Collected data:
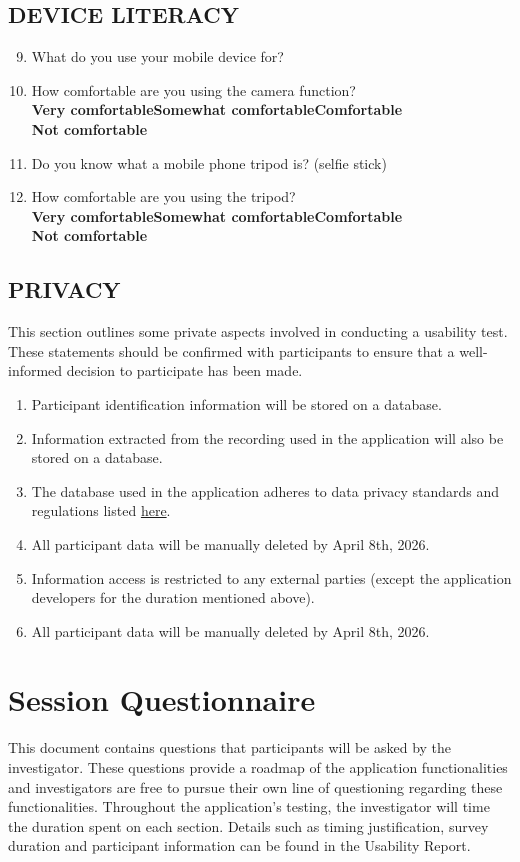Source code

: \documentclass[12pt, titlepage]{article}
\begin{document}
\subsection{\textbf{DEVICE LITERACY}}
\begin{enumerate}
    \setcounter{enumi}{8}
    \item What do you use your mobile device for?
    \item How comfortable are you using the camera function? 
    \\\textbf{Very comfortable\qquad Somewhat comfortable\qquad Comfortable\qquad \\Not comfortable}
    \item Do you know what a mobile phone tripod is? (selfie stick)
    \item How comfortable are you using the tripod?
    \\\textbf{Very comfortable\qquad Somewhat comfortable\qquad Comfortable\qquad \\Not comfortable} 
\end{enumerate}
\subsection{\textbf{PRIVACY}}
This section outlines some private aspects involved in conducting a usability test. These statements 
should be confirmed with participants to ensure that a well-informed decision to participate has been made. 
\begin{enumerate}
    \item Participant identification information will be stored on a database. 
    \item Information extracted from the recording used in the application will also be stored on a database.
    \item The database used in the application adheres to data privacy standards and regulations listed \href{https://firebase.google.com/support/privacy}{here}.
    \item All participant data will be manually deleted by April 8th, 2026. 
    \item Information access is restricted to any external parties (except the application developers for the duration mentioned above).
    \item All participant data will be manually deleted by April 8th, 2026. 
\end{enumerate}
\section{Session Questionnaire} \label{appendix:sessQ}
This document contains questions that participants will be asked by the investigator. These questions provide
a roadmap of the application functionalities and investigators are free to pursue their own line of questioning
regarding these functionalities. Throughout the application's testing, the investigator will time 
the duration spent on each section.  Details such as timing justification, survey duration and participant information 
can be found in the Usability Report. %
\end{document}
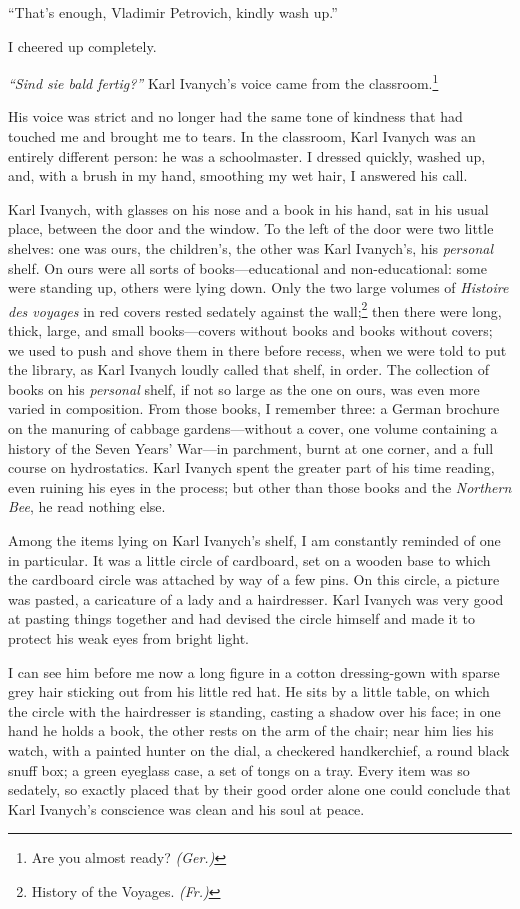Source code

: ``That's enough, Vladimir Petrovich, kindly wash up.'' %

I cheered up completely.

\textit{``Sind sie bald fertig?''} Karl Ivanych's voice came from the classroom.\footnote{Are you almost ready? \textit{(Ger.)}} %

His voice was strict and no longer had the same tone of kindness that had touched me and brought me to tears. In the classroom, Karl Ivanych was an entirely different person: he was a schoolmaster. I dressed quickly, washed up, and, with a brush in my hand, smoothing my wet hair, I answered his call.

Karl Ivanych, with glasses on his nose and a book in his hand, sat in his usual place, between the door and the window. To the left of the door were two little shelves: one was ours, the children's, the other was Karl Ivanych's, his \emph{personal} shelf. On ours were all sorts of books---educational and non-educational: some were standing up, others were lying down. Only the two large volumes of \textit{Histoire des voyages} in red covers rested sedately against the wall;\footnote{History of the Voyages. \textit{(Fr.)}}  then there were long, thick, large, and small books---covers without books and books without covers; we used to push and shove them in there before recess, when we were told to put the library, as Karl Ivanych loudly called that shelf, in order. The collection of books on his \emph{personal} shelf, if not so large as the one on ours, was even more varied in composition. From those books, I remember three: a German brochure on the manuring of cabbage gardens---without a cover, one volume containing a history of the Seven Years' War---in parchment, burnt at one corner, and a full course on hydrostatics. Karl Ivanych spent the greater part of his time reading, even ruining his eyes in the process; but other than those books and the \textit{Northern Bee}, he read nothing else.

Among the items lying on Karl Ivanych's shelf, I am constantly reminded of one in particular. It was a little circle of cardboard, set on a wooden base to which the cardboard circle was attached by way of a few pins. On this circle, a picture was pasted, a caricature of a lady and a hairdresser. Karl Ivanych was very good at pasting things together and had devised the circle himself and made it to protect his weak eyes from bright light.

I can see him before me now a long figure in a cotton dressing-gown with sparse grey hair sticking out from his little red hat. He sits by a little table, on which the circle with the hairdresser is standing, casting a shadow over his face; in one hand he holds a book, the other rests on the arm of the chair; near him lies his watch, with a painted hunter on the dial, a checkered handkerchief, a round black snuff box; a green eyeglass case, a set of tongs on a tray.  Every item was so sedately, so exactly placed that by their good order alone one could conclude that Karl Ivanych's conscience was clean and his soul at peace.

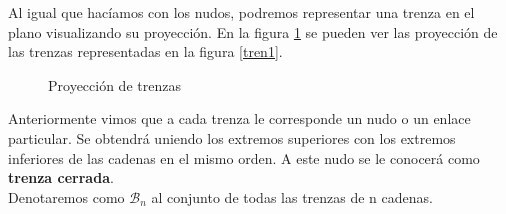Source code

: \documentclass[14pt]{extarticle}
\begin{document}
Al igual que hacíamos con los nudos, podremos representar una trenza en el plano visualizando su proyección. En la figura \ref{tren2} se pueden ver las proyección de las trenzas representadas en la figura \ref{tren1}.\\
   \begin{figure}[h!]
   	\centering
   	\space
   	\caption{Proyección de trenzas}
   	\label{tren2} 
   \end{figure}  

Anteriormente vimos que a cada trenza le corresponde un nudo o un enlace particular. Se obtendrá uniendo los extremos superiores con los extremos inferiores de las cadenas en el mismo orden. A este nudo se le conocerá como \textbf{trenza cerrada}. \\

Denotaremos como $\mathscr{B}_{n}$ al conjunto de todas las trenzas de n cadenas.\\
\end{document}

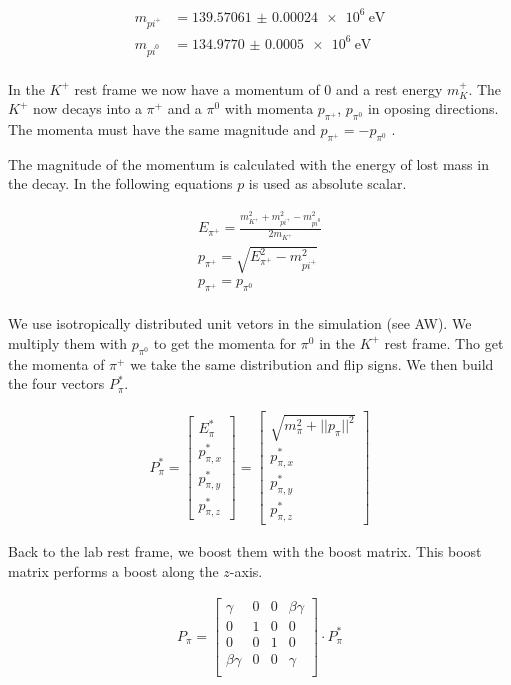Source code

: \documentclass[12pt,a4paper,oneside,english]{article}
\begin{document}
	\begin{align*}
		m_{pi^+ } &=\SI{139.57061(24)e6}{\electronvolt}\\
		m_{pi^0 } &=\SI{134.9770(5)e6}{\electronvolt}\\
	\end{align*}
	
	In the $K^+$ rest frame we now have a momentum of $0$ and a rest energy $m_K^+$. The $K^+$ now decays into a $\pi^+$ and a $\pi^0$ with momenta $p_{\pi^+} $, $p_{\pi^0} $ in oposing directions. The momenta must have the same magnitude and $p_{\pi^+} = -p_{\pi^0} $ .
	
	The magnitude of the momentum is calculated with  the energy of lost mass in the decay. In the following equations $p$ is used as absolute scalar.
		
	\begin{align}
		E_{\pi^+} = \frac{m_{K^+}^2 + m_{pi^+ }^2 - m_{pi^0 }^2 } {2 m_{K^+}}\\
		p_{\pi^+} = \sqrt{E_{\pi^+}^2 - m_{pi^+ }^2 }\\
		p_{\pi^+ } = p_{\pi^0 }\\
	\end{align}

	
	We use isotropically distributed unit vetors in the simulation (see AW). We multiply them with $p_{\pi^0}$ to get the momenta for $\pi^0$ in the $K^+$ rest frame. Tho get the momenta of $\pi^+$ we take the same distribution and flip signs. We then build the four vectors  $P^*_{\pi}$.
	
	\begin{align}
		 P^*_{\pi} = 
		\begin{bmatrix}
				E_{\pi}^* \\ p_{\pi,x}^* \\ p_{\pi,y}^* \\ p_{\pi,z}^*
		\end{bmatrix} = 
		\begin{bmatrix}
				\sqrt{m_{\pi}^2 + ||p_{\pi}||^2 } \\ p_{\pi,x}^* \\ p_{\pi,y}^* \\ p_{\pi,z}^*
		\end{bmatrix}
	\end{align}
	
	Back to the lab rest frame, we boost them with the boost matrix. This boost matrix performs a boost along the $z$-axis. 
	
	\begin{align}
		P_{\pi} =
		\begin{bmatrix}
		\gamma & 0 & 0 & \beta \gamma \\
		0 & 1 & 0 & 0 \\
		0 & 0 & 1 & 0\\
		\beta \gamma & 0 & 0 & \gamma \\
		\end{bmatrix}
		\cdot
		P^*_{\pi}
	\end{align}
	
\end{document}

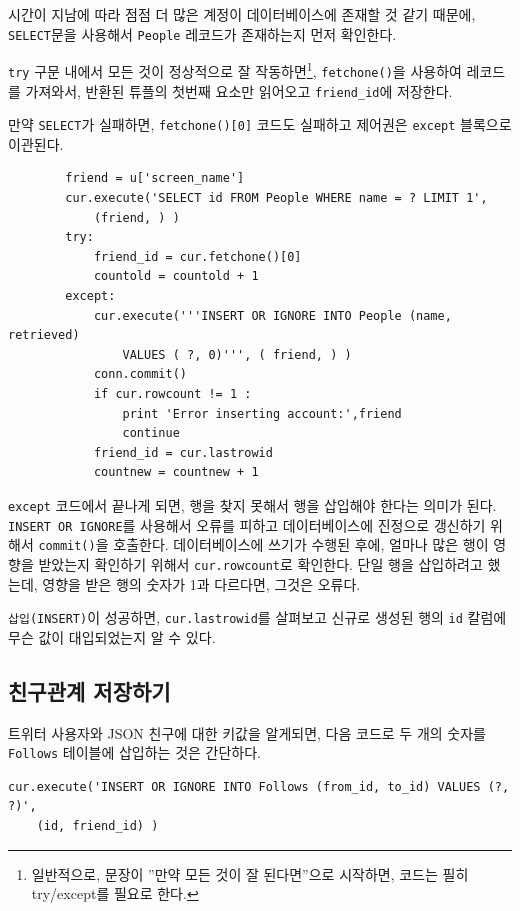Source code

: 시간이 지남에 따라 점점 더 많은 계정이 데이터베이스에 존재할 것 같기 때문에, 
{\tt SELECT}문을 사용해서 {\tt People} 레코드가 존재하는지 먼저 확인한다.

{\tt try} 구문 내에서 모든 것이 정상적으로 잘 작동하면\footnote{일반적으로,
문장이 ''만약 모든 것이 잘 된다면''으로 시작하면, 코드는 필히 try/except를 필요로 한다.}, 
{\tt fetchone()}을 사용하여 레코드를 가져와서, 반환된 튜플의 첫번째 요소만 읽어오고 \verb"friend_id"에 저장한다.

만약 {\tt SELECT}가 실패하면, {\tt fetchone()[0]} 코드도 실패하고 제어권은 {\tt except} 블록으로 이관된다.

\beforeverb
\begin{verbatim}
        friend = u['screen_name']
        cur.execute('SELECT id FROM People WHERE name = ? LIMIT 1',
            (friend, ) )
        try:
            friend_id = cur.fetchone()[0]
            countold = countold + 1
        except:
            cur.execute('''INSERT OR IGNORE INTO People (name, retrieved) 
                VALUES ( ?, 0)''', ( friend, ) )
            conn.commit()
            if cur.rowcount != 1 :
                print 'Error inserting account:',friend
                continue
            friend_id = cur.lastrowid
            countnew = countnew + 1
\end{verbatim}
\afterverb
%

{\tt except} 코드에서 끝나게 되면, 행을 찾지 못해서 행을 삽입해야 한다는 의미가 된다.
{\tt INSERT OR IGNORE}를 사용해서 오류를 피하고 데이터베이스에 진정으로 갱신하기 위해서 {\tt commit()}을 호출한다. 
데이터베이스에 쓰기가 수행된 후에, 얼마나 많은 행이 영향을 받았는지 확인하기 위해서 {\tt cur.rowcount}로 확인한다. 
단일 행을 삽입하려고 했는데, 영향을 받은 행의 숫자가 1과 다르다면, 그것은 오류다.

{\tt 삽입(INSERT)}이 성공하면, {\tt cur.lastrowid}를 살펴보고 
신규로 생성된 행의 {\tt id} 칼럼에 무슨 값이 대입되었는지 알 수 있다.

\subsection{친구관계 저장하기}

트위터 사용자와 JSON 친구에 대한 키값을 알게되면, 
다음 코드로 두 개의 숫자를 {\tt Follows} 테이블에 삽입하는 것은 간단하다.

\beforeverb
\begin{verbatim}
cur.execute('INSERT OR IGNORE INTO Follows (from_id, to_id) VALUES (?, ?)',
    (id, friend_id) )
\end{verbatim}
\afterverb
%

▶ Problem statement:
Copy out all lines above holding "subsection".

▶ Answer section:
\subsection{\textbf{DEVICE LITERACY}}
\subsection{\textbf{PRIVACY}}
\subsection{친구관계 저장하기}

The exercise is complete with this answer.